» TASK
Set down the listing below verbatim, but only from its first line through the line containing "#### \[程序员\] 请教两个 github 账号怎么分别管理".

» RECORDS FOR THE EXERCISE

---

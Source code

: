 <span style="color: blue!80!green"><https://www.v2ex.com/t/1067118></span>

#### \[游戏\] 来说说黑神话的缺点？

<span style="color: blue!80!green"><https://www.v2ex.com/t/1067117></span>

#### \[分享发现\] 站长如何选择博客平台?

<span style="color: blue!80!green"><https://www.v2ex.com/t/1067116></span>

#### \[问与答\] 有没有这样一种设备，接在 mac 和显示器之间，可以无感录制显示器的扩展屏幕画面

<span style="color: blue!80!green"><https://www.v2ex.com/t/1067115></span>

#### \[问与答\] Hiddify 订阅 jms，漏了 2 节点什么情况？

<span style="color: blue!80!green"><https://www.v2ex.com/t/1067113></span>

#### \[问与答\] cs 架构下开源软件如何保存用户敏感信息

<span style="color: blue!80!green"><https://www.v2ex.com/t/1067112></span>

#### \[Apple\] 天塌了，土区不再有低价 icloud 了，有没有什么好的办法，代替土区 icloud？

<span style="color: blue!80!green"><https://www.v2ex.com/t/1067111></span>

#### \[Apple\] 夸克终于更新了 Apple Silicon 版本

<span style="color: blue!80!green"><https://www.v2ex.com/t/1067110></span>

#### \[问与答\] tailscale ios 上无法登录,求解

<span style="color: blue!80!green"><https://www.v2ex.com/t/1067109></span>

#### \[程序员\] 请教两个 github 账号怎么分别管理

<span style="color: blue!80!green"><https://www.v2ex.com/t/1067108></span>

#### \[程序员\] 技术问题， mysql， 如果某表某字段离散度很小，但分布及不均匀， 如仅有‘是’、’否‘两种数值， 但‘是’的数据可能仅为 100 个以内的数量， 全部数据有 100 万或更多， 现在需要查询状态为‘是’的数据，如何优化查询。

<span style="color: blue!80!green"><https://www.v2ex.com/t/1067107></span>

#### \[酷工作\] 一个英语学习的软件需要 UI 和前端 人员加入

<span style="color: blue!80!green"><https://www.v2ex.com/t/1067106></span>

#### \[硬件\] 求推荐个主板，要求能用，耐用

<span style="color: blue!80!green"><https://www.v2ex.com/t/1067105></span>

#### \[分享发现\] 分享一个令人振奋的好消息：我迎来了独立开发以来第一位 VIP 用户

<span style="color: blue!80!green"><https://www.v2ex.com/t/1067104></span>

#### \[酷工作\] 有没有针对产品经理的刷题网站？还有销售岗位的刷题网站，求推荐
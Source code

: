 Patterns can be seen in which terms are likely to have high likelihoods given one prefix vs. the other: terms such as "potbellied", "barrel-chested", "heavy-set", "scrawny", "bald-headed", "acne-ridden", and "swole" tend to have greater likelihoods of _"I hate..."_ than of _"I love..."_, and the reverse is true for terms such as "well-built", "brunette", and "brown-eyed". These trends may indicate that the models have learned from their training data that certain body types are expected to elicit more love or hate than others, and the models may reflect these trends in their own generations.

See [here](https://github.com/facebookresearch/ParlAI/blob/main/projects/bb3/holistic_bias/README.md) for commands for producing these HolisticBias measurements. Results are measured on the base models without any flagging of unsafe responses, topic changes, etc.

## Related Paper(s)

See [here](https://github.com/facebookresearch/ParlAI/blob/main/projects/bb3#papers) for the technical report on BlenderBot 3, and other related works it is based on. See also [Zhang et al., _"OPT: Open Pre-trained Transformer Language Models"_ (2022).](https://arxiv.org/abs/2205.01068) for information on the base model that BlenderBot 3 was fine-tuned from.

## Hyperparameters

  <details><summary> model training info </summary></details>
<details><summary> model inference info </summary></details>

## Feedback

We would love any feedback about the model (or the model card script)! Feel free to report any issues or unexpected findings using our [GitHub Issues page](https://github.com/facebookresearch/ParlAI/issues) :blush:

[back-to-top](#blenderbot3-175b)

---

» EXERCISE RESULT
Source code

: <span style="color: blue!80!green"><https://www.v2ex.com/t/1067118></span>

#### \[游戏\] 来说说黑神话的缺点？

<span style="color: blue!80!green"><https://www.v2ex.com/t/1067117></span>

#### \[分享发现\] 站长如何选择博客平台?

<span style="color: blue!80!green"><https://www.v2ex.com/t/1067116></span>

#### \[问与答\] 有没有这样一种设备，接在 mac 和显示器之间，可以无感录制显示器的扩展屏幕画面

<span style="color: blue!80!green"><https://www.v2ex.com/t/1067115></span>

#### \[问与答\] Hiddify 订阅 jms，漏了 2 节点什么情况？

<span style="color: blue!80!green"><https://www.v2ex.com/t/1067113></span>

#### \[问与答\] cs 架构下开源软件如何保存用户敏感信息

<span style="color: blue!80!green"><https://www.v2ex.com/t/1067112></span>

#### \[Apple\] 天塌了，土区不再有低价 icloud 了，有没有什么好的办法，代替土区 icloud？

<span style="color: blue!80!green"><https://www.v2ex.com/t/1067111></span>

#### \[Apple\] 夸克终于更新了 Apple Silicon 版本

<span style="color: blue!80!green"><https://www.v2ex.com/t/1067110></span>

#### \[问与答\] tailscale ios 上无法登录,求解

<span style="color: blue!80!green"><https://www.v2ex.com/t/1067109></span>

#### \[程序员\] 请教两个 github 账号怎么分别管理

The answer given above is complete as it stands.